Chevron Lays Groundwork for Venezuela Exit Before Waiver Expires

Chevron appears to be laying the groundwork to leave Venezuela in the event that the U.S. declines to extend a waiver allowing it to continue operating in the country.

Over the past year, the San Ramon, California-based company updated some of its contracts with partners in the South American country to allow for the possibility of early termination, according to people with knowledge of the matter. Under the new terms, Chevron would incur no penalties for early termination and all payments due would be prorated up to the date of notification.

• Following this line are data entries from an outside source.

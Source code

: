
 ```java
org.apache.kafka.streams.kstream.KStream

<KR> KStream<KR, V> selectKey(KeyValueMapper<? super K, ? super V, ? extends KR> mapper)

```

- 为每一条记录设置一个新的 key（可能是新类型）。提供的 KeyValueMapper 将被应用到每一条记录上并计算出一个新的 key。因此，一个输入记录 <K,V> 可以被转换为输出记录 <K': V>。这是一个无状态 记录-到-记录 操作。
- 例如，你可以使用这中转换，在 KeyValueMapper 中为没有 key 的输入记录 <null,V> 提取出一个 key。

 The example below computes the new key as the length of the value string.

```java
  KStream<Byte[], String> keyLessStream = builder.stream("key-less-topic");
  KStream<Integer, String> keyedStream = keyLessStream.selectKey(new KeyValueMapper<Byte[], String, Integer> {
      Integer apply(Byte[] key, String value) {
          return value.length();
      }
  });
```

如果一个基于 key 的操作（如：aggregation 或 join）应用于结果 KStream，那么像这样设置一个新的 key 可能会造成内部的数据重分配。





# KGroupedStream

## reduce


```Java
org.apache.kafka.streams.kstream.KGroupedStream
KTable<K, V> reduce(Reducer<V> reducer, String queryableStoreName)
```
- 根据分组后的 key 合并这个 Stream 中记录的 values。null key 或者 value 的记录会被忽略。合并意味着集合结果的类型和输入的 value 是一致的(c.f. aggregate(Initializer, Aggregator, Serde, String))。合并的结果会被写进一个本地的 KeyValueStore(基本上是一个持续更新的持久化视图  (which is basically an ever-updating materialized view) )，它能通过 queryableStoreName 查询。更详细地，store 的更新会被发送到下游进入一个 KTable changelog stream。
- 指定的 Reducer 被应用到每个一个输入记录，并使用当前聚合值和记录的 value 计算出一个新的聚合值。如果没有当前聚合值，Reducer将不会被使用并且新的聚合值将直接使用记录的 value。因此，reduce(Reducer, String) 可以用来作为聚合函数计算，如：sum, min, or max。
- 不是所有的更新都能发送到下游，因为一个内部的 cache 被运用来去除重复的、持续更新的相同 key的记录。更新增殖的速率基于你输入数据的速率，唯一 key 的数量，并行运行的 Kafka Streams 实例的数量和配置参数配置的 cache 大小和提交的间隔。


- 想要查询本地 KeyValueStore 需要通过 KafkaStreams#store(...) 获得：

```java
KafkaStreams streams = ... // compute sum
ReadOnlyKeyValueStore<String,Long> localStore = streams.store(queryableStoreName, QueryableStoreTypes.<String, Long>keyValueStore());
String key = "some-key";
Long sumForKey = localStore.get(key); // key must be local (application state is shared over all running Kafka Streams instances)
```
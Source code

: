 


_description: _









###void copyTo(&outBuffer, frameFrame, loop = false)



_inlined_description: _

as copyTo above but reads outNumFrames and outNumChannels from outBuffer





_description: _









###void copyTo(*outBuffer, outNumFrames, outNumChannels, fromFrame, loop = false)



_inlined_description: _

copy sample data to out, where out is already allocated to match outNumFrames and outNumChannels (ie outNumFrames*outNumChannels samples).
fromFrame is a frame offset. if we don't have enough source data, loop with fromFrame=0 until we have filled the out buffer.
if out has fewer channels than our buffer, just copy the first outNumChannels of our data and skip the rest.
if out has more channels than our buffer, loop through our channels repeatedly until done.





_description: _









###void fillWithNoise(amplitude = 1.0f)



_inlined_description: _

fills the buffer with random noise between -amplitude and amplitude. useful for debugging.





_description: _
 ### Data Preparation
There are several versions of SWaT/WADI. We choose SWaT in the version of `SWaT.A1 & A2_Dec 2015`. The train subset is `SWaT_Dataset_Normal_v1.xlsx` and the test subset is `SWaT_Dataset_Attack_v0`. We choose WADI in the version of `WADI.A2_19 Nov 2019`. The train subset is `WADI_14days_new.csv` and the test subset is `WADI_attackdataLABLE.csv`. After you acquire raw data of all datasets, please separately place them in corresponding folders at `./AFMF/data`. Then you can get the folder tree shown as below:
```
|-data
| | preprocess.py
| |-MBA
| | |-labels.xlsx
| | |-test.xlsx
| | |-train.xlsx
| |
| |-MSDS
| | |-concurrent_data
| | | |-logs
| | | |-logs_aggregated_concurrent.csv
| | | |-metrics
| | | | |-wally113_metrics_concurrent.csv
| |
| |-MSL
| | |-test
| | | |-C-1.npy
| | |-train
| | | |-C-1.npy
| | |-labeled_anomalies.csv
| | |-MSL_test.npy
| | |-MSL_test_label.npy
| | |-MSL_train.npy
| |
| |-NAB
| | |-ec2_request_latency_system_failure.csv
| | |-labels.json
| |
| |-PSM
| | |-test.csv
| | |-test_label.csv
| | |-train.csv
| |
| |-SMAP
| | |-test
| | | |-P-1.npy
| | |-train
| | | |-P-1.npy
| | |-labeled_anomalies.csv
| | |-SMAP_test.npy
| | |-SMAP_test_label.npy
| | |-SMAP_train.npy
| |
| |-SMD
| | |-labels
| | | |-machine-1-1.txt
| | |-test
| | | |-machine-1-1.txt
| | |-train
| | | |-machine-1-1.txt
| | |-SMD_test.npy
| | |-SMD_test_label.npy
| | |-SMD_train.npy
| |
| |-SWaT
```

The new provisions come as the U.S. continues tightening sanctions against Venezuela in a bid to oust President Nicolas Maduro. Chevron, the last American company producing oil in the country, faces the October 25 expiration of a special waiver allowing it do business there. Some of Chevron’s long-term contracts were updated at the end of 2018, while other agreements were modified after the company obtained the sanctions waiver in July.

Chevron spokesman Ray Fohr said the company is hopeful that its license to operate will be renewed in October. “We are a positive presence in the country,” he said by email. “Our focus is maintaining the safety of the operations and supporting the more than 8,000 people who work with us as well as their families.”


If the U.S. government declines to extend Chevron’s waiver, the decision would put an end to the oil major’s 100-year history in the country, a story that started in the 1920s and survived a number of military coups and civil unrest. While Exxon Mobil Corp., Royal Dutch Shell Plc and ConocoPhillips pulled out of Venezuela, Chevron reaffirmed its commitment to the country.

The company has applied its expertise in extracting heavy oil from California oil fields to its projects in South America and over the years has expanded its footprint by building a facility to pre-process sludgy Venezuelan oil into refinery-ready grades.

Chevron warned in August that developments in the crisis-torn South American nation could hurt its earnings.

“Future events related to the company’s activities in Venezuela may result in significant impacts on the company’s results of operation in future periods,” Chevron said in a filing with the U.S. Securities and Exchange Commission. The language had evolved from the company’s previous quarterly filing, when it said developments in the country could lead to “increased business disruption and volatility in the associated financial results.”

Chevron has about 330 direct employees in Venezuela, according to a person familiar with the company affairs. Venezuela accounted for only 1% of the company’s global crude oil output in 2018, or 42,000 bpd. The Petroboscan and Petropiar ventures are currently active, while the Petroindependencia and Petroindependiente projects are shut amid lack of parts and a humanitarian crisis in Venezuela.